▶ [DATA SHOWN]:
┌────────

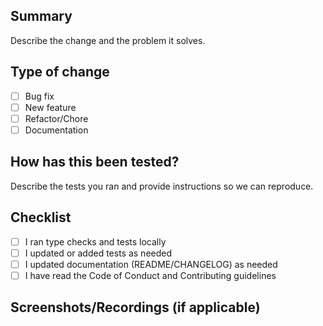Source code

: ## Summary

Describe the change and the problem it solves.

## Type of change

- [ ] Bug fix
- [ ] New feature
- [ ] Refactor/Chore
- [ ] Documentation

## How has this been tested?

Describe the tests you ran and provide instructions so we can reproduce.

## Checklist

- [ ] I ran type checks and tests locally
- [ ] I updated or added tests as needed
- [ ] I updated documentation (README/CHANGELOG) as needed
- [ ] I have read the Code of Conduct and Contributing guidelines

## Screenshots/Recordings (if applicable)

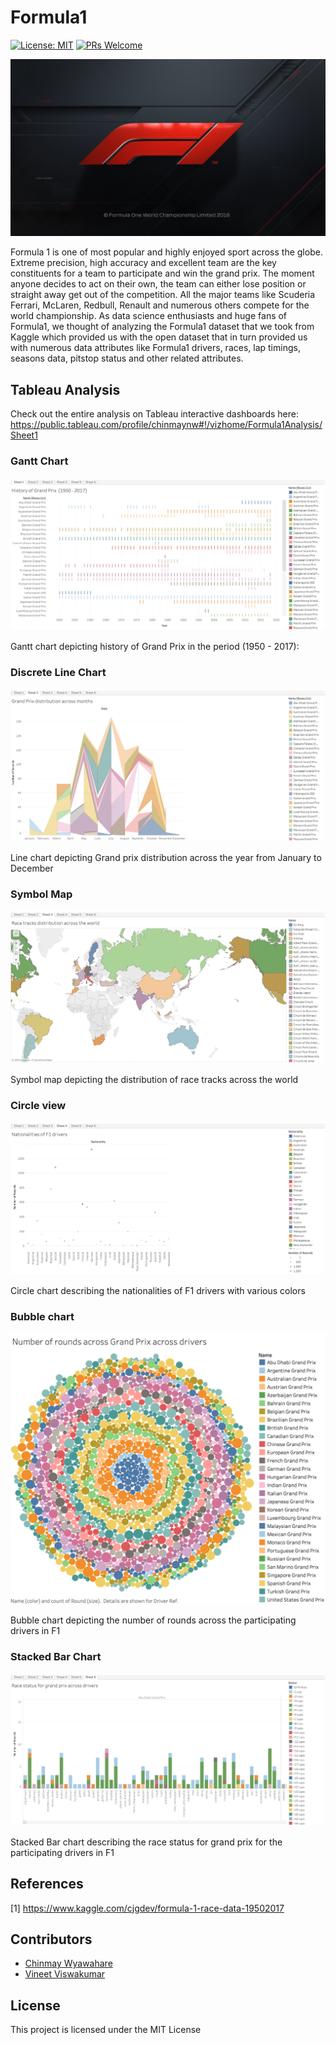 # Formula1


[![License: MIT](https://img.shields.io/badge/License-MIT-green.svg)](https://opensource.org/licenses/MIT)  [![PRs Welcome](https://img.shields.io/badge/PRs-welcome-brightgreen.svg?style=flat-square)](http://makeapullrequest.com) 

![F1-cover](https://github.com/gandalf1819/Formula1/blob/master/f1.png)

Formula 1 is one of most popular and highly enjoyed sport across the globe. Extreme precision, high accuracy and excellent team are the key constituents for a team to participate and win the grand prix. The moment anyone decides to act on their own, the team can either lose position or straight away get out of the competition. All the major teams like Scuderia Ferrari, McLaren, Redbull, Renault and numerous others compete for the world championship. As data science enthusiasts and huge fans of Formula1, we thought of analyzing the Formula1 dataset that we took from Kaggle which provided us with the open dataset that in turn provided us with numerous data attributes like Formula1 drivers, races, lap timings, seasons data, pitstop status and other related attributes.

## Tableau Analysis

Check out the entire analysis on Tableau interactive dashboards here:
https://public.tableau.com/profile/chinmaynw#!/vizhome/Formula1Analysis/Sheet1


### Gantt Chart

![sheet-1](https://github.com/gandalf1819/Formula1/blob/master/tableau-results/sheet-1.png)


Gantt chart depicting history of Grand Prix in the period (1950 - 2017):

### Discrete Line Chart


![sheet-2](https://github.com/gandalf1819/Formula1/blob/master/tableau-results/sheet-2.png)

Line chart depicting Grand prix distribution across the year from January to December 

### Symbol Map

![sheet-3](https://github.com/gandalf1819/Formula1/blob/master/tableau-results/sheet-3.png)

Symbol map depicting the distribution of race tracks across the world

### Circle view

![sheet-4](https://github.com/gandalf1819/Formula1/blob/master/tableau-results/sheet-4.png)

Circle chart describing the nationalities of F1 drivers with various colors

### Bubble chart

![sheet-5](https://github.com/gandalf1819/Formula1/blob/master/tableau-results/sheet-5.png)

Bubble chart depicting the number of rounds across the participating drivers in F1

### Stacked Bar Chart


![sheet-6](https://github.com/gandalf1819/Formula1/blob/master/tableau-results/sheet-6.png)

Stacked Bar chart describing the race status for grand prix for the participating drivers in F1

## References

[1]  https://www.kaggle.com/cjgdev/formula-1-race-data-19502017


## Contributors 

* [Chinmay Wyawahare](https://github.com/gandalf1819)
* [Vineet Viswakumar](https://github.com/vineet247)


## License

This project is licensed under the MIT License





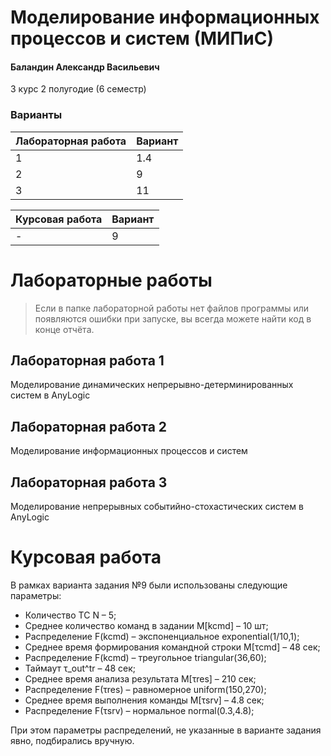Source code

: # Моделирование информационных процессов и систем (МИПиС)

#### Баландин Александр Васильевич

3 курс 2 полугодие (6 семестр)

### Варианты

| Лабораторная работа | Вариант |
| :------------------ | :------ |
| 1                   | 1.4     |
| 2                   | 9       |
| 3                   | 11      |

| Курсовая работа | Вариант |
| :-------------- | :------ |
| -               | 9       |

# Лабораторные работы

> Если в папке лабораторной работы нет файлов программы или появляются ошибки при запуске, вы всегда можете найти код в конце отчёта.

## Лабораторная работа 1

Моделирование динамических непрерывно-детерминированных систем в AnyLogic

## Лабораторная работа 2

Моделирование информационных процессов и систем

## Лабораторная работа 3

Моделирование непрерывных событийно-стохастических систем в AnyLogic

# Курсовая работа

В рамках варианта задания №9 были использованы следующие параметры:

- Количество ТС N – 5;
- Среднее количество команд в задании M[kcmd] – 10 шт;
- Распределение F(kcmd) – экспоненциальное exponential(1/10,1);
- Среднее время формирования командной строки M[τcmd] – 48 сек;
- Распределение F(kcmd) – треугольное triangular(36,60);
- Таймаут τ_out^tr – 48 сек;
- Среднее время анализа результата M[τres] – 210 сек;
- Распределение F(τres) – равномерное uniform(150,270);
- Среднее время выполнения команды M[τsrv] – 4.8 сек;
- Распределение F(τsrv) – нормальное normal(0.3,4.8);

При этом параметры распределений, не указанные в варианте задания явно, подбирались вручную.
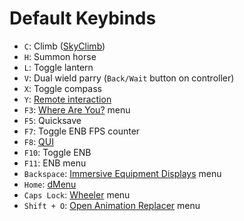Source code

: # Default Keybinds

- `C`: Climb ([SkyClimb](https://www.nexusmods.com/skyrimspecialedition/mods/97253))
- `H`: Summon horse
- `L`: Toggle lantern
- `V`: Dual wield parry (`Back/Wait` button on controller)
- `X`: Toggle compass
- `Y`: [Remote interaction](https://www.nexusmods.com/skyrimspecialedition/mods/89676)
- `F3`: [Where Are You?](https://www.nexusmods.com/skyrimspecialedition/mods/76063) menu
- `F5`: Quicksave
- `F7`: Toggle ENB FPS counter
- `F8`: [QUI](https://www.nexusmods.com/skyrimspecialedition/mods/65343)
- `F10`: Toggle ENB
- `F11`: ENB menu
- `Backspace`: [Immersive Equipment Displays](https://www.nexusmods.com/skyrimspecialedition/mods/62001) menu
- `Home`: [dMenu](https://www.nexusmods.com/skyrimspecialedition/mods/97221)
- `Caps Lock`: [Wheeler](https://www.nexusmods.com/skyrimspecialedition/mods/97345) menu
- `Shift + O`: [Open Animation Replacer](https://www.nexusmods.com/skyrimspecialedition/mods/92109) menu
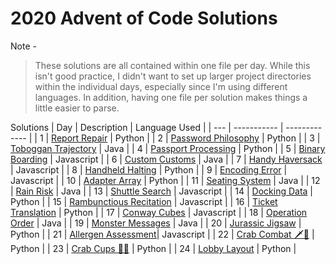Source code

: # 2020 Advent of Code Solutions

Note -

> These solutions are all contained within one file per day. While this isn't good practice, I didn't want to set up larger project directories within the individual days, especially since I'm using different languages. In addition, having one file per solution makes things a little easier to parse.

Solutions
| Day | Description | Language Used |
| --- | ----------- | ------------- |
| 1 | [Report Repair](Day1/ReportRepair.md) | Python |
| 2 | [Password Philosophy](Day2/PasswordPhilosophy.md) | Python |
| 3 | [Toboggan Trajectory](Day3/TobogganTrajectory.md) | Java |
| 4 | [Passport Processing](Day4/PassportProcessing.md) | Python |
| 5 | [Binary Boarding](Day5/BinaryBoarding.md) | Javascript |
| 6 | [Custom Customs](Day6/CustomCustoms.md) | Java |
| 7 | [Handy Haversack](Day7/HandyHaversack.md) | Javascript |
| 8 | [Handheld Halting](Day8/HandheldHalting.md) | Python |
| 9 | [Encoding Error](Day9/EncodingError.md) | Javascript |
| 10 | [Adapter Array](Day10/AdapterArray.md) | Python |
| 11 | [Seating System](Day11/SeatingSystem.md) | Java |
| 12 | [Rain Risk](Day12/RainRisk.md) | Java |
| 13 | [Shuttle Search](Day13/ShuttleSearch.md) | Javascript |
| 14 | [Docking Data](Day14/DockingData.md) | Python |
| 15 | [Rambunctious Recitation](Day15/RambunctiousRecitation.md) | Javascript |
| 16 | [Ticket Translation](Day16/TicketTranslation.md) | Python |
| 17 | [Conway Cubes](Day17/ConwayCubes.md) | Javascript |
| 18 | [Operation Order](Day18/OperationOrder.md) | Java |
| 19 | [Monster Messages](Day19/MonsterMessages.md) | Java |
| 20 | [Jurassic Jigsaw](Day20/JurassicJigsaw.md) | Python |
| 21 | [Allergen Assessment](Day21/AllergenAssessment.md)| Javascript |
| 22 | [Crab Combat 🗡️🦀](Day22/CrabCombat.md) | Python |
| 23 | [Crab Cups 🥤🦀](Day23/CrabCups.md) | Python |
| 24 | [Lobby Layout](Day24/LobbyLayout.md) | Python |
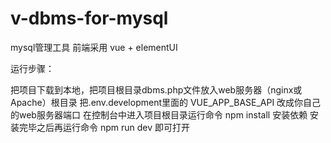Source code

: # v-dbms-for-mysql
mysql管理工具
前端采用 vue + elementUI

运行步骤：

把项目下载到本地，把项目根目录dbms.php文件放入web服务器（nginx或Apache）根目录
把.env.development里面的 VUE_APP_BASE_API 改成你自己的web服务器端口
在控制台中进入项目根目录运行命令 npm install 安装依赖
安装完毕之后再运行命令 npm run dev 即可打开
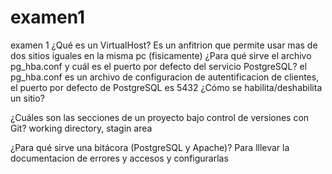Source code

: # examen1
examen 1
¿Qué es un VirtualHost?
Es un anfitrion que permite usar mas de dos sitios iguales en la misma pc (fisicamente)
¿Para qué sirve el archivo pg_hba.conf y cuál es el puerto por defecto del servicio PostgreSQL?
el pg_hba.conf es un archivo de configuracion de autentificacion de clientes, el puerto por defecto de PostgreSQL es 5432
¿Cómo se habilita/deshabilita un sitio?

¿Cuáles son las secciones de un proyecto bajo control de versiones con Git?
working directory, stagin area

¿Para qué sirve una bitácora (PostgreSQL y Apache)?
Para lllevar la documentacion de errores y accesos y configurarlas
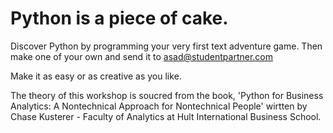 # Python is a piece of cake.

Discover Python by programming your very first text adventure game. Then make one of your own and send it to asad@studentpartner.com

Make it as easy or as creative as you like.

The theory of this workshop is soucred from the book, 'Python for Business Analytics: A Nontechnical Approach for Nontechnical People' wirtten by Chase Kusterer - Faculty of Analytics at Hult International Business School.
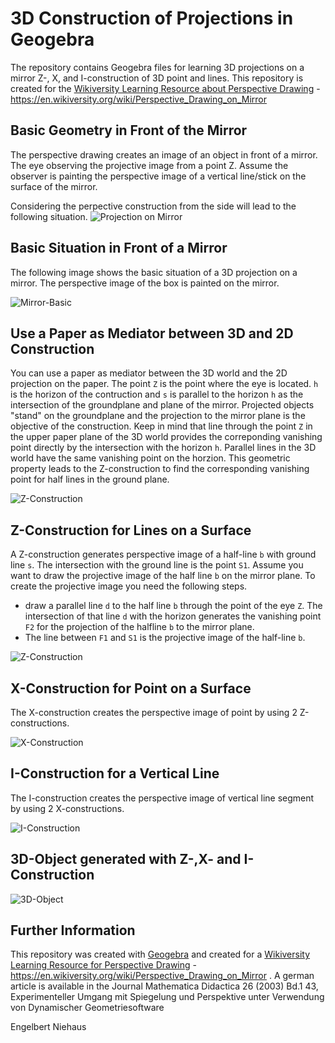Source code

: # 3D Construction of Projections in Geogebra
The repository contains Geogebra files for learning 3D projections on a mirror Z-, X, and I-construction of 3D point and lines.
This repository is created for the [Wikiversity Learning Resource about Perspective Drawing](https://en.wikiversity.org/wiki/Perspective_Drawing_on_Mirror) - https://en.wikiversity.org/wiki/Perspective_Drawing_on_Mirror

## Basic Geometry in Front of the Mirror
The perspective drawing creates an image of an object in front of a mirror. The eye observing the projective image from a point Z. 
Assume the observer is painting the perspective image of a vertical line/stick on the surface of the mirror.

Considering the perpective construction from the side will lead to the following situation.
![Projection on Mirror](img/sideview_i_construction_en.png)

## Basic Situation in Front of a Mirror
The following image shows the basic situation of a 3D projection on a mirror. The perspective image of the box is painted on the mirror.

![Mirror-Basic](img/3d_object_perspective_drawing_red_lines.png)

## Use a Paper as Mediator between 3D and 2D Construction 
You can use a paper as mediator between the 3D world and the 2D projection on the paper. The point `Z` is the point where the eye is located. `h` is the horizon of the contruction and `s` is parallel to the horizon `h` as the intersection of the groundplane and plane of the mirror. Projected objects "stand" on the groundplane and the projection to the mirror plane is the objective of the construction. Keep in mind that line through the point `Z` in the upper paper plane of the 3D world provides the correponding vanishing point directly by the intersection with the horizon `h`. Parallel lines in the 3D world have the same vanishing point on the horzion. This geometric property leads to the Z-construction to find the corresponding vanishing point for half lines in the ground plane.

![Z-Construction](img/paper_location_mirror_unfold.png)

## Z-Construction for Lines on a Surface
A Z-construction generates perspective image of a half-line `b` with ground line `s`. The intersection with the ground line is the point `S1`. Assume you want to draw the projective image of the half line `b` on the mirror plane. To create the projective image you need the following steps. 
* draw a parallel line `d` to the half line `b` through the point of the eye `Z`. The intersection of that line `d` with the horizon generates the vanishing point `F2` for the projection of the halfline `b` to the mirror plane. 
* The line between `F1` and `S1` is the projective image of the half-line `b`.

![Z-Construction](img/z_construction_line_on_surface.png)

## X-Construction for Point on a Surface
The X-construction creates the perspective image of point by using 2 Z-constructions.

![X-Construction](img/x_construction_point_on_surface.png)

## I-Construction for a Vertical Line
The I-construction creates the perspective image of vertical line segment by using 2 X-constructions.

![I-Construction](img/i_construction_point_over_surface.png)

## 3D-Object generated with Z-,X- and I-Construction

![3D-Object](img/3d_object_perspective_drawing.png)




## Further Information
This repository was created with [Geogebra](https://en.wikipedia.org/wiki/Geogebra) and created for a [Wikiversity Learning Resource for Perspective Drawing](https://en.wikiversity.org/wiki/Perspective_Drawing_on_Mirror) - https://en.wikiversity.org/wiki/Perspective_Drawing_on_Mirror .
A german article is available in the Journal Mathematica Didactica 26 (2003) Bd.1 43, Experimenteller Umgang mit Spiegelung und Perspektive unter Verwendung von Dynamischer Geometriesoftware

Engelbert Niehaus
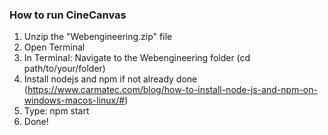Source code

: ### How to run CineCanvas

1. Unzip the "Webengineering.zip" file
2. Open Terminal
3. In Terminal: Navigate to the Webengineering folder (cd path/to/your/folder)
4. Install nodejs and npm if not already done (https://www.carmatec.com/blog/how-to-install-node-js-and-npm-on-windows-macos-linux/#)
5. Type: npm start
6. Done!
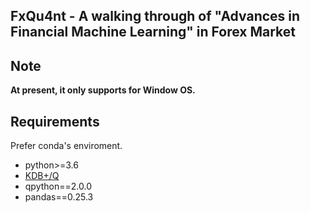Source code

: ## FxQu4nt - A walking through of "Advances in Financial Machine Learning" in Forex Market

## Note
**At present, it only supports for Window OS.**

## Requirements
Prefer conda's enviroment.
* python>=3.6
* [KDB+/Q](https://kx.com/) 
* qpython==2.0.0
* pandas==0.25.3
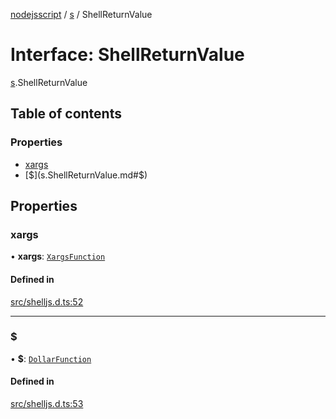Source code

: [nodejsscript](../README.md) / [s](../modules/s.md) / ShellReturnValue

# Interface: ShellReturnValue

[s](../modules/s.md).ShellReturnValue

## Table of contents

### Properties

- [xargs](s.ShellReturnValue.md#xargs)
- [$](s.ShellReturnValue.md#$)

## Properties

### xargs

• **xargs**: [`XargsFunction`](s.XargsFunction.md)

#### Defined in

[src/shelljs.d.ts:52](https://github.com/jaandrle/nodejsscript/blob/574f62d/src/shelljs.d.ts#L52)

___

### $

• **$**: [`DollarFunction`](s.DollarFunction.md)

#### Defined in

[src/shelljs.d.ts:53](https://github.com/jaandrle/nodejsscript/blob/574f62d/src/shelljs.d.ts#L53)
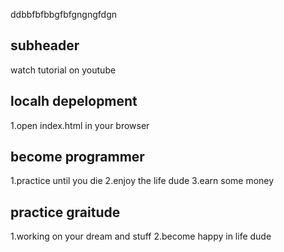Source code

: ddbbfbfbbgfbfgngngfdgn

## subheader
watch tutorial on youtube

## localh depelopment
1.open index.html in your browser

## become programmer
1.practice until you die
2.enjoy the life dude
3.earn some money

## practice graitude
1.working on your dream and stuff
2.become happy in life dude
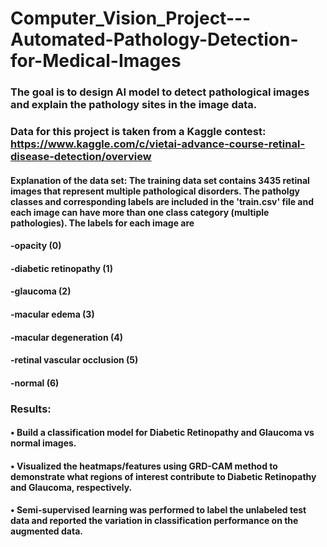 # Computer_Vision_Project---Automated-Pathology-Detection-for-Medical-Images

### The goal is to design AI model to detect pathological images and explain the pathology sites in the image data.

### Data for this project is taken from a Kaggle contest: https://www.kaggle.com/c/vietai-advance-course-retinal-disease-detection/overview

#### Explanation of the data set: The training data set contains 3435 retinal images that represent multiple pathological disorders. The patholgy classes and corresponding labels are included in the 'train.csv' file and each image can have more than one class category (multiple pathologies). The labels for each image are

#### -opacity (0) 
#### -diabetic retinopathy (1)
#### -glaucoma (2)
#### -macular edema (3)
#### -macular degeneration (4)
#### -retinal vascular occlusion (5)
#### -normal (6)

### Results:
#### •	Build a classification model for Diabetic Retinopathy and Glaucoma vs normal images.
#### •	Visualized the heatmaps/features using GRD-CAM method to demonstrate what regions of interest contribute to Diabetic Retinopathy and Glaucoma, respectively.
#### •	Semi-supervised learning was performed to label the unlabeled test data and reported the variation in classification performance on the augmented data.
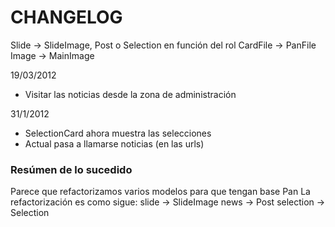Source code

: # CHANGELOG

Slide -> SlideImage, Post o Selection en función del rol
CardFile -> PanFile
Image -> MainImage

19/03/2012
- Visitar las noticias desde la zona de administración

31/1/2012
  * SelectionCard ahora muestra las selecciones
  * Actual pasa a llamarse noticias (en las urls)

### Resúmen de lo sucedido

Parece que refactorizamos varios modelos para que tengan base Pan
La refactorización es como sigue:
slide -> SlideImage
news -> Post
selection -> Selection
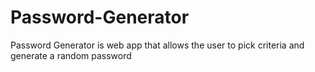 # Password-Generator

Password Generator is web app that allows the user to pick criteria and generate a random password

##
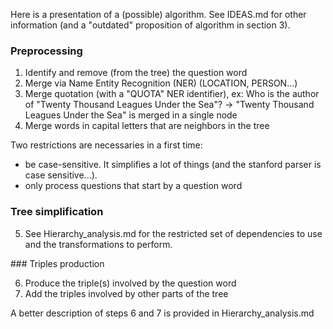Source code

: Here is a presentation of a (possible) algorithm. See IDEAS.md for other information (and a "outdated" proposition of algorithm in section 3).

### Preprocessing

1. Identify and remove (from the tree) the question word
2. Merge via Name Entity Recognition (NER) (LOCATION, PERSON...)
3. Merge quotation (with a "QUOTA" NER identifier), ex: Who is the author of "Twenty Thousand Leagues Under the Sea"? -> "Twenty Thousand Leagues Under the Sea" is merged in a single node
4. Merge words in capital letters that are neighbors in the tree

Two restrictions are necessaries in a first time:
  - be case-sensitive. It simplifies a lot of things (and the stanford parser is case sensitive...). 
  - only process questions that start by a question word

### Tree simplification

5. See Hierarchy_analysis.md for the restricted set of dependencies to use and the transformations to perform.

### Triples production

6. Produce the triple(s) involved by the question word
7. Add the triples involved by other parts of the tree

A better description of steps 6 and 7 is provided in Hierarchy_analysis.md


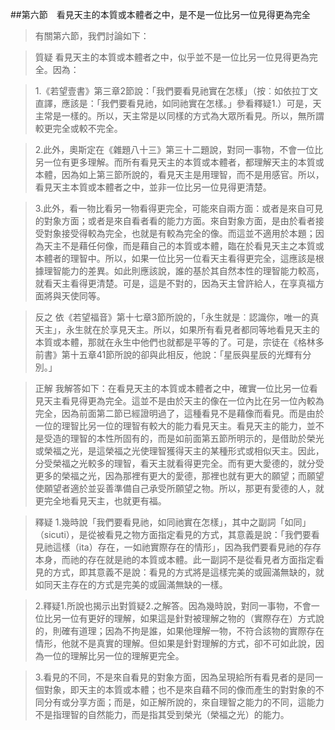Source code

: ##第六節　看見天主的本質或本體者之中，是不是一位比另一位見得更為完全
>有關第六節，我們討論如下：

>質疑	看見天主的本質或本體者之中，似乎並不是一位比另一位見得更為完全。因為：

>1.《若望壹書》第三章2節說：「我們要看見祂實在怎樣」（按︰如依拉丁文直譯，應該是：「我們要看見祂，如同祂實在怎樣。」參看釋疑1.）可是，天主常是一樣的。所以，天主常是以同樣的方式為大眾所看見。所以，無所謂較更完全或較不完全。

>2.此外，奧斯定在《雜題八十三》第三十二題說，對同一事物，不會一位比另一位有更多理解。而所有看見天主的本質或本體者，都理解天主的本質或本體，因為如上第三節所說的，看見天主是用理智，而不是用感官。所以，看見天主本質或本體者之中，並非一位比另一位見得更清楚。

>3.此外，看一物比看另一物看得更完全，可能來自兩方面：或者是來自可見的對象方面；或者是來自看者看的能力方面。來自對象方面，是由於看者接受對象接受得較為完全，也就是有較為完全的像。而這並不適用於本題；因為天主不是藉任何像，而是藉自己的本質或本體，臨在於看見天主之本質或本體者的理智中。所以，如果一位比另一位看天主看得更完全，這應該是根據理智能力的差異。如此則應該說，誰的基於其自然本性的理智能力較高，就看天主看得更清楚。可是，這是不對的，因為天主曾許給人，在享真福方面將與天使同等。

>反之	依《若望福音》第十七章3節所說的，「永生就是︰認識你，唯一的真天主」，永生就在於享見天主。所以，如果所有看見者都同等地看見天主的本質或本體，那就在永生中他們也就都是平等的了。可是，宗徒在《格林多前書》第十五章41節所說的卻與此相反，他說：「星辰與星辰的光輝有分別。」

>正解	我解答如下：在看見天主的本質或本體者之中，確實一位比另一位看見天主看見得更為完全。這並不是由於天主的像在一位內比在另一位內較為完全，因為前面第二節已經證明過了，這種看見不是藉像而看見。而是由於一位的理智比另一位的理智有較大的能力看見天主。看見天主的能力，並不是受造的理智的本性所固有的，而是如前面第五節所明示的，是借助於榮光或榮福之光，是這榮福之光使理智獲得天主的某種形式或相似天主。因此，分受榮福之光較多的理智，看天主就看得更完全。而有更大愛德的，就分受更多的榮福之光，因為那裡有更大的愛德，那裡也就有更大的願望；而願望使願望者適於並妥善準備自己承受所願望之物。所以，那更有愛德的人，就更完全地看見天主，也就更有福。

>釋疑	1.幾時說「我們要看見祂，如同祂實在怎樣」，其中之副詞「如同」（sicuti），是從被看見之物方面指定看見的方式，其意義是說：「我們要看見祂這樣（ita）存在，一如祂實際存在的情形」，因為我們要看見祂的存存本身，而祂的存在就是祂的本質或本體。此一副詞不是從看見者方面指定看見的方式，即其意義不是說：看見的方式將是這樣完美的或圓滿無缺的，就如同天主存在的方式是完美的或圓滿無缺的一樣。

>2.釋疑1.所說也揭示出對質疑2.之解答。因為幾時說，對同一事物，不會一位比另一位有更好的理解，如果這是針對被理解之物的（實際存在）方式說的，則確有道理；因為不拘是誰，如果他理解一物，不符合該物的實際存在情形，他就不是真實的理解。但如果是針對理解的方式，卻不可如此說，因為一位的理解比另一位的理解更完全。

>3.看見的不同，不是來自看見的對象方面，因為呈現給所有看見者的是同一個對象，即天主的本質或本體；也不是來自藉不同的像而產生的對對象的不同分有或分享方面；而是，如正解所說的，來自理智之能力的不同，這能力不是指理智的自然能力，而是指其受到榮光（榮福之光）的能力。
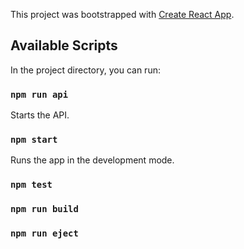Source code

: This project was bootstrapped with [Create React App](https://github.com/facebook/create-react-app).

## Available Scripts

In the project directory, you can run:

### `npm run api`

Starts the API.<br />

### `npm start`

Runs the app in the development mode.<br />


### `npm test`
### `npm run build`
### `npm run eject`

└────────

▶ [WHAT IS EXPECTED]: Set down exactly the lines of the data above, beginning with the line that has "## Z-Construction for Lines on a Surface" and ending with the line that has "The line between", and no others.

▶ [ANSWER BOX]:
## Z-Construction for Lines on a Surface
A Z-construction generates perspective image of a half-line `b` with ground line `s`. The intersection with the ground line is the point `S1`. Assume you want to draw the projective image of the half line `b` on the mirror plane. To create the projective image you need the following steps. 
* draw a parallel line `d` to the half line `b` through the point of the eye `Z`. The intersection of that line `d` with the horizon generates the vanishing point `F2` for the projection of the halfline `b` to the mirror plane. 
* The line between `F1` and `S1` is the projective image of the half-line `b`.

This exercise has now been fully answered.